### Exercise brief
Report each line from the records where the string "WatchtheWatchmen" turns up.

(Given entries begins)

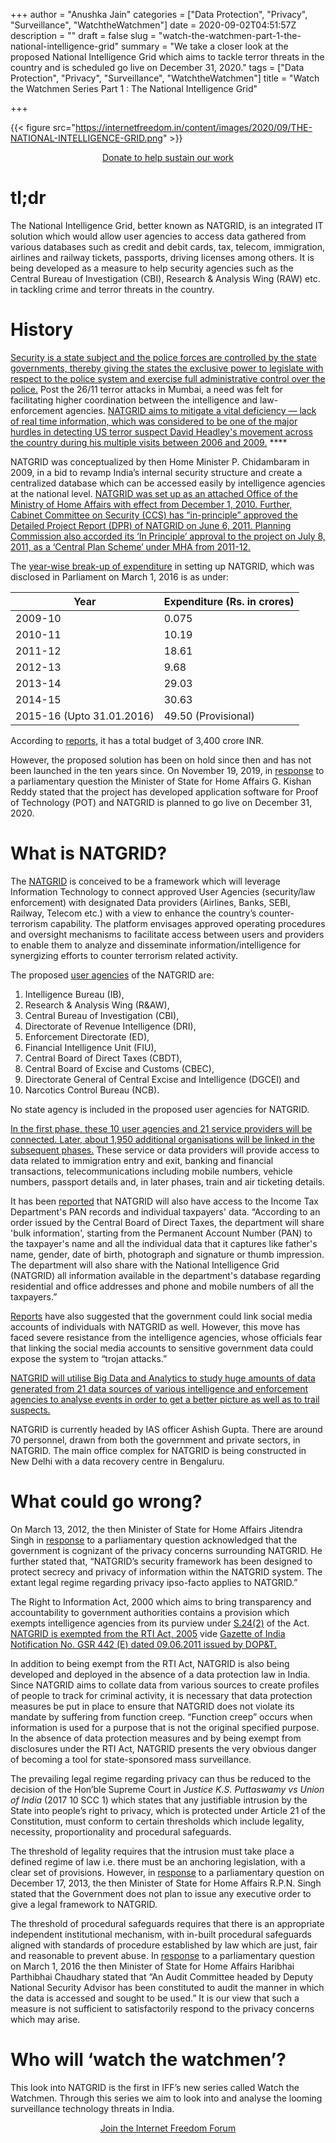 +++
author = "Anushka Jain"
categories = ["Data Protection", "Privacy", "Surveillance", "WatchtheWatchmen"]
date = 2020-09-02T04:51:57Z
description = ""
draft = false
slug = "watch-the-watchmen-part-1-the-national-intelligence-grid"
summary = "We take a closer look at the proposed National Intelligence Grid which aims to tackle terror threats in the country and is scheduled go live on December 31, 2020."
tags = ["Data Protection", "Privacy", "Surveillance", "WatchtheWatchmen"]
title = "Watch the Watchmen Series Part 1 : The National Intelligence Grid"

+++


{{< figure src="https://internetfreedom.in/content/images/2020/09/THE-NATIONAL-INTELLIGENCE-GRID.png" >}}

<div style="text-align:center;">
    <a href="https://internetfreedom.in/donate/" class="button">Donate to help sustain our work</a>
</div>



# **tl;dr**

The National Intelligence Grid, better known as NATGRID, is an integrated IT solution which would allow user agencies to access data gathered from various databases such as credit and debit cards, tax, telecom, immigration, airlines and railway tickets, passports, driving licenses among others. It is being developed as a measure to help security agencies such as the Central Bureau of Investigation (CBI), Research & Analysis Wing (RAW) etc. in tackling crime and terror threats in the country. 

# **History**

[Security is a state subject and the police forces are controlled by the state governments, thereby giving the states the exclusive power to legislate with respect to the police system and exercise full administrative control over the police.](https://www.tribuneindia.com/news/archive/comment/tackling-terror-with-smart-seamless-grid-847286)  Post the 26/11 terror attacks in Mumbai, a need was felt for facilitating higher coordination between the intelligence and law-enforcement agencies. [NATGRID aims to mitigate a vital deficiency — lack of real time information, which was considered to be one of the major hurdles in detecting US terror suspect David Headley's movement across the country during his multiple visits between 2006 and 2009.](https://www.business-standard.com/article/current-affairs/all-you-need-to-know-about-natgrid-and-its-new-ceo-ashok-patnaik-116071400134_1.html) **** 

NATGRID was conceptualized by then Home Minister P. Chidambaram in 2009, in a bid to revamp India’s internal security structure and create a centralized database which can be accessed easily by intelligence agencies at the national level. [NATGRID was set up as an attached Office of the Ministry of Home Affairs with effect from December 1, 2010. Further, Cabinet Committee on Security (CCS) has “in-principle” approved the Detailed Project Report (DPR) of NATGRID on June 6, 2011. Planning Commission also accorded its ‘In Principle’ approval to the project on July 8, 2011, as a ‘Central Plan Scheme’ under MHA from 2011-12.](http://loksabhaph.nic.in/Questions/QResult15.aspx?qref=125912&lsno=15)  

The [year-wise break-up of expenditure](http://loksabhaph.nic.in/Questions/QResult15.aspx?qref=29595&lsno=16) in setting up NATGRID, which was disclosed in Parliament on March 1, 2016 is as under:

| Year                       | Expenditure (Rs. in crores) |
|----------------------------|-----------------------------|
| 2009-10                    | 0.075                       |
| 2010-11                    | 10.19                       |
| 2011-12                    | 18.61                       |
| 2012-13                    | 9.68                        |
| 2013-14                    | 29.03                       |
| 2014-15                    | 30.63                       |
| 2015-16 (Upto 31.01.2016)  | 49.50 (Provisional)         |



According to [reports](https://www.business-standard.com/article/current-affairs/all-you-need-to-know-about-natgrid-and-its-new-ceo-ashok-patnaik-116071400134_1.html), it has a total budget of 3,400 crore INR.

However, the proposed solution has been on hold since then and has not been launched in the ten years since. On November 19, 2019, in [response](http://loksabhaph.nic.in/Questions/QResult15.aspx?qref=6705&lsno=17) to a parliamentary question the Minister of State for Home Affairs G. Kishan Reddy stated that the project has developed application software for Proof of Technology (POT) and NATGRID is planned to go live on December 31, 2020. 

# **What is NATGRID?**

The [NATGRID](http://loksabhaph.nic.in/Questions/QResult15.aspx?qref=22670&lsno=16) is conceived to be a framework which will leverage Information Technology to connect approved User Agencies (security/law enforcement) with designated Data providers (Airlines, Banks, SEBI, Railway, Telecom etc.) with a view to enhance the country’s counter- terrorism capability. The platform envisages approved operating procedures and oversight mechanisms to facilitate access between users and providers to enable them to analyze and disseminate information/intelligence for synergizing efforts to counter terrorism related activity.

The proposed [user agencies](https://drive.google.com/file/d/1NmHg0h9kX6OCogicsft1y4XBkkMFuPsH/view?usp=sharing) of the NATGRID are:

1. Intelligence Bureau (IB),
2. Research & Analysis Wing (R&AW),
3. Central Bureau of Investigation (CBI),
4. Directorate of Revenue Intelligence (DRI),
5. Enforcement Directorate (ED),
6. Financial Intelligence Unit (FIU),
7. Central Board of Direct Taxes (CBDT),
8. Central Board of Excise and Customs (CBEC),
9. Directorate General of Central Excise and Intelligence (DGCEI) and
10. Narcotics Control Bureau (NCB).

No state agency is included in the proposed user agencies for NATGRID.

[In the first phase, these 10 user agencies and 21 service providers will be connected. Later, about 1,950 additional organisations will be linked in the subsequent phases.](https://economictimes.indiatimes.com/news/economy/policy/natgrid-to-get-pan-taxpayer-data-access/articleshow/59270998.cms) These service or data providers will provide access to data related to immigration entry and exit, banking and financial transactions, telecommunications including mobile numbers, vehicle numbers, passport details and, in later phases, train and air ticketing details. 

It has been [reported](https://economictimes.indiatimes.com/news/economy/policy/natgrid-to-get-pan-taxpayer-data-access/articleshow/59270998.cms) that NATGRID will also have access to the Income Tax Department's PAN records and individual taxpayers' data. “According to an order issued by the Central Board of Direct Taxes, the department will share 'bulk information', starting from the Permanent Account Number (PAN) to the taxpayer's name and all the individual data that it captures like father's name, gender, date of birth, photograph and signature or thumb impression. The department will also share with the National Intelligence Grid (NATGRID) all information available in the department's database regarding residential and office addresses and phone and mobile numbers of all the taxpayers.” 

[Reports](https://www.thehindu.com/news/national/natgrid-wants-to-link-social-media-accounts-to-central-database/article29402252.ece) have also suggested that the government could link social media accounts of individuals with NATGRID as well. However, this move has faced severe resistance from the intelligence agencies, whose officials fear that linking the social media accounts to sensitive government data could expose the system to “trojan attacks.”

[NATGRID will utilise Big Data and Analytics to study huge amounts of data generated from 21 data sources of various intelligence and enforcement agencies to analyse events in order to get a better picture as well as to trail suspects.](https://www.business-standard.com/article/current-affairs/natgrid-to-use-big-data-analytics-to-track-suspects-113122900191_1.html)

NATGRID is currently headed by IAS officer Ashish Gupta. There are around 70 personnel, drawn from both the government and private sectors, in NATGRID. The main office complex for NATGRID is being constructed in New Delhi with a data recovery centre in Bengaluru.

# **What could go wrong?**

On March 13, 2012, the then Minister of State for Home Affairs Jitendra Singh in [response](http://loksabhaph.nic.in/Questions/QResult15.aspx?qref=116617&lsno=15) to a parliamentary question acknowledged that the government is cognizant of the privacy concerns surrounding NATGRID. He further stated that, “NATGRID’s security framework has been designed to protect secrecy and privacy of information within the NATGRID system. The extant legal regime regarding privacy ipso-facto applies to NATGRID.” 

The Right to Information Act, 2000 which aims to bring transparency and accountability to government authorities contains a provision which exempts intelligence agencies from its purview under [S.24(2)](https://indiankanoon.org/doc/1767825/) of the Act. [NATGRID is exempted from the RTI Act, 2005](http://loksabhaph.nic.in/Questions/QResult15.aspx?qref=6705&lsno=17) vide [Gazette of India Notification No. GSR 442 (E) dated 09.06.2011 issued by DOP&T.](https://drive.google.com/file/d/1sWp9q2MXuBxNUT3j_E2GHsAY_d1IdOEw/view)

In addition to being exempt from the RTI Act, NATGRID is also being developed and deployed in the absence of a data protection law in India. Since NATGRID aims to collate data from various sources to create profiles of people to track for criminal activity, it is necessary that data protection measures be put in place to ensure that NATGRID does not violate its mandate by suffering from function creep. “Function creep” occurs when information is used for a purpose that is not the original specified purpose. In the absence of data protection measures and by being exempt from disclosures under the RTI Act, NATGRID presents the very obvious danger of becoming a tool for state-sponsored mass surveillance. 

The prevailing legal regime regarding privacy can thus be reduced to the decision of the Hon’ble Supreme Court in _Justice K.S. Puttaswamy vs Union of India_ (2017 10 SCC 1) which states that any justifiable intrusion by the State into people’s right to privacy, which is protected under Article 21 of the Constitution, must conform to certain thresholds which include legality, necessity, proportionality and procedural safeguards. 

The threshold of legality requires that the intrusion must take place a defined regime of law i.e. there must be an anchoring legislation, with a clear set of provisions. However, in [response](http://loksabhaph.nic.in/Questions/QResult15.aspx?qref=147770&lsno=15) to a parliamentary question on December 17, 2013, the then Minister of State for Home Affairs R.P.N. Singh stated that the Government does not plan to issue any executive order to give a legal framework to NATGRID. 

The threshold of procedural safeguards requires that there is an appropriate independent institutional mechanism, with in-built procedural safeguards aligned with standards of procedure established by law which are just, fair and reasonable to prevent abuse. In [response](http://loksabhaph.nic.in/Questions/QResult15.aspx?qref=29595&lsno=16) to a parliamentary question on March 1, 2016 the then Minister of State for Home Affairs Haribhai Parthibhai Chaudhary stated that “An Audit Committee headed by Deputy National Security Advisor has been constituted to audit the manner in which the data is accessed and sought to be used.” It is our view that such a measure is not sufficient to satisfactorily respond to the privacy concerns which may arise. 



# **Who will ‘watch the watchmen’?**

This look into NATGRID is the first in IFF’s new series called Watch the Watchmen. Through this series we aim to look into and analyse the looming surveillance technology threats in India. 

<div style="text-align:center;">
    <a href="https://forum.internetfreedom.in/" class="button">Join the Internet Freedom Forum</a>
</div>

(Given entries ends)

### Answer for this exercise
categories = ["Data Protection", "Privacy", "Surveillance", "WatchtheWatchmen"]
tags = ["Data Protection", "Privacy", "Surveillance", "WatchtheWatchmen"]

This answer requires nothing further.